The proposed contribution increase would certainly be beneficial from a solvency perspective, but ERB’s situation requires far more substantive adjustments to how unfunded liabilities are tackled and how the plan reacts to underperforming investment results if it is going to ensure retirement benefits for New Mexico’s teachers and educators are sustainable and financially resilient to market shocks over the long-term.
During New Mexico’s recent PERA reform effort, state policymakers simultaneously increased employer contributions while also addressing systemic design flaws like the guaranteed cost-of-living adjustments that were untethered to actual inflation and reducing PERA’s long-term exposure to market risk by lowering investment return assumptions.
Elsewhere, in 2018, the state of Colorado not only increased employer and employee contributions to its main public pension system but also established an automatic adjustment feature— automatically increasing annual pension contributions and lowering the pension plan’s cost-of-living adjustments if certain funding thresholds are not met. The city of Fort Worth soon followed suit, enacting a similar automatic adjustment policy for its public workers’ pension system.
Adding an automatic adjustment policy to increased contribution proposals would not only improve the trajectory of ERB funding but could also insulate the system from unpredictable market returns in the future. Such a policy would allow annual contributions to respond more freely to changing conditions and ensure that if any future investment returns come in below expectations, they do not derail the public pension system’s trajectory towards full funding.
The best way for New Mexico lawmakers to address the problem of contributions not adjusting to market volatility and performance would be for the legislature to contribute annually to ERB at an actuarially determined employer contribution (ADEC) rate.

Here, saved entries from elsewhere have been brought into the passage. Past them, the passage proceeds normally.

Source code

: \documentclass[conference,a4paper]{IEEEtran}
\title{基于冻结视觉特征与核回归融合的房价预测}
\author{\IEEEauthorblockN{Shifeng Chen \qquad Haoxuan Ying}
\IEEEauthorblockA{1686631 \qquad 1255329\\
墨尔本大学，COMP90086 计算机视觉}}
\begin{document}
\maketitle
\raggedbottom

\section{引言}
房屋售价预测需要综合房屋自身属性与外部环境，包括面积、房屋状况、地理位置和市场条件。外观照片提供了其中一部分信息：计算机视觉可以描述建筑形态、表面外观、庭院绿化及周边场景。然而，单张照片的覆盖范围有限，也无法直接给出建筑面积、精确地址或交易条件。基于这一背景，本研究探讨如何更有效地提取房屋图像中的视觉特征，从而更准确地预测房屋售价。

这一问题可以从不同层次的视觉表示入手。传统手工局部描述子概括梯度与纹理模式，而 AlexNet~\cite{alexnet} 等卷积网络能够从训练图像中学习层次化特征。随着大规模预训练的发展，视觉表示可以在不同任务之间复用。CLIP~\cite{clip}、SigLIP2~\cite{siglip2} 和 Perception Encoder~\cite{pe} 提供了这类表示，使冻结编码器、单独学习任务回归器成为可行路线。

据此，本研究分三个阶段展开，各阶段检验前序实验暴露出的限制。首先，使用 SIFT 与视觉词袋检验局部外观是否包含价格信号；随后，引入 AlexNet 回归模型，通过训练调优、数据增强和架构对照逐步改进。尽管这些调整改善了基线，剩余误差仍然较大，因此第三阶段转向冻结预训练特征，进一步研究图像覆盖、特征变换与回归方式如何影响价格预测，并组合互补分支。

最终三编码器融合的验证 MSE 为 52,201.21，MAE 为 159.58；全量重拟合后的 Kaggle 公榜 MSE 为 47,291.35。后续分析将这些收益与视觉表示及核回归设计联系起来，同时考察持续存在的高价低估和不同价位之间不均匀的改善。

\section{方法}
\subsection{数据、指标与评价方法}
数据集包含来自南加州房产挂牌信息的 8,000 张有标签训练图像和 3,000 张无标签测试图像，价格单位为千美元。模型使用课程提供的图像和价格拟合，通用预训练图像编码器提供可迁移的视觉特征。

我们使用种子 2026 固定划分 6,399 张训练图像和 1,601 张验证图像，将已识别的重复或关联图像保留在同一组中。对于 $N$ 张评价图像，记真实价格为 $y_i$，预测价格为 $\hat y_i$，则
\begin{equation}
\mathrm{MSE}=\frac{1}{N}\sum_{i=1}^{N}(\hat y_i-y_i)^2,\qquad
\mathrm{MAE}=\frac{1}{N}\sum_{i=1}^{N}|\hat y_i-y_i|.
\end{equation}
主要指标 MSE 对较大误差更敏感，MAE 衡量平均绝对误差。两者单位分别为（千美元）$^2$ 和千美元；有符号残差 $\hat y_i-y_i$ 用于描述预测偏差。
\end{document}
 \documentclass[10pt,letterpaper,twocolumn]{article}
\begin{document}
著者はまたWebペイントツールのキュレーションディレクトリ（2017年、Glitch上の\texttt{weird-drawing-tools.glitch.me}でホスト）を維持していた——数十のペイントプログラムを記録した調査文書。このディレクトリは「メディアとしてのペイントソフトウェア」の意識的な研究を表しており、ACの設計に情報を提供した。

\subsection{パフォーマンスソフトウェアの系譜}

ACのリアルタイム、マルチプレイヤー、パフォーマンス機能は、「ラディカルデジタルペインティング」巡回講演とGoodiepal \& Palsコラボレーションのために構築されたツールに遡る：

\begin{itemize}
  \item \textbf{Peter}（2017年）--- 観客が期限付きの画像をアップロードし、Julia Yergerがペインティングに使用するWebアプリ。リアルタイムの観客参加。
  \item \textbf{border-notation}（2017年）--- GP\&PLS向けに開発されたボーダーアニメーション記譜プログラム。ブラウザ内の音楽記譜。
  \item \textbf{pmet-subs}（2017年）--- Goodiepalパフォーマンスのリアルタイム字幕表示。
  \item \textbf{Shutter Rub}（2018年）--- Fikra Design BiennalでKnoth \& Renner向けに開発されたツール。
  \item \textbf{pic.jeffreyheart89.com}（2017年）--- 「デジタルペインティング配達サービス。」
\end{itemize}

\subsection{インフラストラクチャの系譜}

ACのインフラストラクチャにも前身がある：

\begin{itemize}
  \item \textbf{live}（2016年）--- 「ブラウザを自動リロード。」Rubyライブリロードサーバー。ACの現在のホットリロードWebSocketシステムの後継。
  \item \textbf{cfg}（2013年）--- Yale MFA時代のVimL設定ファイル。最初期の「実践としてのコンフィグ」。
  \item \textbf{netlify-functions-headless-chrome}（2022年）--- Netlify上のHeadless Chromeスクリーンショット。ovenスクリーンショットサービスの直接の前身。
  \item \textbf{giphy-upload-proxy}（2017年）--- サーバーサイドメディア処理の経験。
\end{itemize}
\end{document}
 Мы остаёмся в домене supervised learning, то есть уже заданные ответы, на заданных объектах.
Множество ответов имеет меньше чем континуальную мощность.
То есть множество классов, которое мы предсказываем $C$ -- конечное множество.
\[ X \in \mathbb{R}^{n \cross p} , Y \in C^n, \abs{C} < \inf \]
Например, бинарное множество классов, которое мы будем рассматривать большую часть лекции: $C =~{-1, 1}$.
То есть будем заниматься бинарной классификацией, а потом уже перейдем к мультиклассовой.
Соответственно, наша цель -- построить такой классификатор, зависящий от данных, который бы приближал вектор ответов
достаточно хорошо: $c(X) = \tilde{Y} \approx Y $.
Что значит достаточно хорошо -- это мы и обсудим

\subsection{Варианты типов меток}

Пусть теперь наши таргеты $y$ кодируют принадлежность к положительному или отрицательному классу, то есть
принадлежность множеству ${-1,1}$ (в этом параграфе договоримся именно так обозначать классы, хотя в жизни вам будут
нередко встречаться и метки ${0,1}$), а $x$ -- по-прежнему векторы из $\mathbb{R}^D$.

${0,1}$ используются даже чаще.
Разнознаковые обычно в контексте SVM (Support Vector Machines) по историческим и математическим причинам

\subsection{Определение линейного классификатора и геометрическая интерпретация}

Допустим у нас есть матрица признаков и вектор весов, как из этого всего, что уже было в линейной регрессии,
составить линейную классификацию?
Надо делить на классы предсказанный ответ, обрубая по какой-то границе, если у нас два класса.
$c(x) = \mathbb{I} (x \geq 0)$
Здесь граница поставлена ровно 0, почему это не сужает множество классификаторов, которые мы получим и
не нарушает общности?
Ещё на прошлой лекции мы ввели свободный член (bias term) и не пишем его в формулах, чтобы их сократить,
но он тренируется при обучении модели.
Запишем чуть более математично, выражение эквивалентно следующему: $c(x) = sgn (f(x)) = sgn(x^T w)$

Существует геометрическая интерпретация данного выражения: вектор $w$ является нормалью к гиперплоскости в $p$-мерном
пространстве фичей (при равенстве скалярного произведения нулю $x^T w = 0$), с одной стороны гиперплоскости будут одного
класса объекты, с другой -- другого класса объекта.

Every year, ERB’s actuaries calculate the amount of funding the pension plan needs from all sources to avoid any growth in unfunded pension liabilities. Currently, the state does not rely on this ADEC value to determine its annual contributions, as many pension plans across the country do. Instead, ERB relies on a fixed percentage of payroll set by law at the discretion of legislators. The result of this policy has been chronic underpayments, adding to the system’s long-term solvency concerns.
Figure 4 illustrates this problem, showing that state contributions into the fund have been below actuarially required amounts for nearly 20 years.
Figure 4: Actual vs Required ERB Contributions
ERB would benefit from adjusting its funding policy to match the many other states that rely on the actuarially-determined amount to set annual contributions. This change in policy, like the proposed automatic adjustment feature, would protect the post-employment security of New Mexico educators from the unpredictable future of the market.
Figures 2 and 3 above also include scenarios modeling an ADEC-based policy, which shows ERB’s funded ratio rising to nearly 100 percent and its unfunded liabilities being nearly eliminated in 30 years.
The ERB-backed state funding increase proposal represents a commitment to securing the retirement of New Mexico educators.
However, despite the contributions increases moving ERB off the path of insolvency, the proposal’s success relies heavily on the ability of ERB to achieve expected returns. Because of this, the retirement security of the 12 percent of New Mexico educators who serve their communities long enough to earn an unreduced ERB retirement benefit, will continue to be exposed to a great deal of risk and ERB will still need additional adjustments in the future.
Adopting more risk-averse investment return assumptions and funding policies to prevent the further growth of unfunded benefits, while establishing a plan to pay off the plan’s existing unfunded liability as quickly as possible would directly address the systemic underfunding that has created the challenges facing ERB today.